Correlation Between Srivichaivejvivat and Mahachai Hospital
Can any of the company-specific risk be diversified away by investing in both Srivichaivejvivat and Mahachai Hospital at the same time? Although using a correlation coefficient on its own may not help to predict future stock returns, this module helps to understand the diversifiable risk of combining Srivichaivejvivat and Mahachai Hospital into the same portfolio, which is an essential part of the fundamental portfolio management process.

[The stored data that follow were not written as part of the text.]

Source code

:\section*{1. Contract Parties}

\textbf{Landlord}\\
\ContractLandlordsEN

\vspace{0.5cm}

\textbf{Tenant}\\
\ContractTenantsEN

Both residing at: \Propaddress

By analyzing existing cross correlation between Srivichaivejvivat Public and Mahachai Hospital Public, you can compare the effects of market volatilities on Srivichaivejvivat and Mahachai Hospital and check how they will diversify away market risk if combined in the same portfolio for a given time horizon. You can also utilize pair trading strategies of matching a long position in Srivichaivejvivat with a short position of Mahachai Hospital. Check out your portfolio center. Please also check ongoing floating volatility patterns of Srivichaivejvivat and Mahachai Hospital.

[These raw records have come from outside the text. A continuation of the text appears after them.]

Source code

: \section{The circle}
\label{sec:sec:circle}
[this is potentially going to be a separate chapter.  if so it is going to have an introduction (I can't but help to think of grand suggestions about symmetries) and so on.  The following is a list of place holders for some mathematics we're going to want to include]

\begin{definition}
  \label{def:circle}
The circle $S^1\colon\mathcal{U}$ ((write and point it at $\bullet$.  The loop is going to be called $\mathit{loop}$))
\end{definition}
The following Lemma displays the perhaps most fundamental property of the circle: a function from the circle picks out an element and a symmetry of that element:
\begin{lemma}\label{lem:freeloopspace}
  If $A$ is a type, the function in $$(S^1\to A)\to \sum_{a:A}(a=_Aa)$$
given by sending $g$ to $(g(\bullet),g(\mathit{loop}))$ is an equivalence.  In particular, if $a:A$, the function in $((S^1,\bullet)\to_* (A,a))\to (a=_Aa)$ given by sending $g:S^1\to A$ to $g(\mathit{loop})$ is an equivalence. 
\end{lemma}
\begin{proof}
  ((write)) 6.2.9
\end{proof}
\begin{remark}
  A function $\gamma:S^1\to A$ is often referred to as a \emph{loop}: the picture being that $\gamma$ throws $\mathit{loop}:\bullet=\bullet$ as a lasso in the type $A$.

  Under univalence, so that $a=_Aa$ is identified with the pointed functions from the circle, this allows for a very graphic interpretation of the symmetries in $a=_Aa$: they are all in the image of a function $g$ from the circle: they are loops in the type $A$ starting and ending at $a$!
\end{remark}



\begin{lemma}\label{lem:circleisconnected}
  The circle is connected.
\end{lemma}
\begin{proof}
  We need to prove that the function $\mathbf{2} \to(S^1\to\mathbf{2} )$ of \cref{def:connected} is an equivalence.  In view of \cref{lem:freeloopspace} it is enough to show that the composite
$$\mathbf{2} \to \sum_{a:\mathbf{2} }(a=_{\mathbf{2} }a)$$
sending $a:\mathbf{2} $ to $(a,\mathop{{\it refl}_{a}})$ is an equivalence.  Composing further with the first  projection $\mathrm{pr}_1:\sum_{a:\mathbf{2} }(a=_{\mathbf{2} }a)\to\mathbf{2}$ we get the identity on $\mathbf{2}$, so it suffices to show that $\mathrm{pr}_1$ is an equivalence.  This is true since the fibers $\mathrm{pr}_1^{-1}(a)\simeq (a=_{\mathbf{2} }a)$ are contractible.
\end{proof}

Diversification Opportunities for Srivichaivejvivat and Mahachai Hospital
0.75 | Correlation Coefficient |
Poor diversification
The 3 months correlation between Srivichaivejvivat and Mahachai is 0.75. Overlapping area represents the amount of risk that can be diversified away by holding Srivichaivejvivat Public and Mahachai Hospital Public in the same portfolio, assuming nothing else is changed. The correlation between historical prices or returns on Mahachai Hospital Public and Srivichaivejvivat is a relative statistical measure of the degree to which these equity instruments tend to move together. The correlation coefficient measures the extent to which returns on Srivichaivejvivat Public are associated (or correlated) with Mahachai Hospital. Values of the correlation coefficient range from -1 to +1, where. The correlation of zero (0) is possible when the price movement of Mahachai Hospital Public has no effect on the direction of Srivichaivejvivat i.e., Srivichaivejvivat and Mahachai Hospital go up and down completely randomly.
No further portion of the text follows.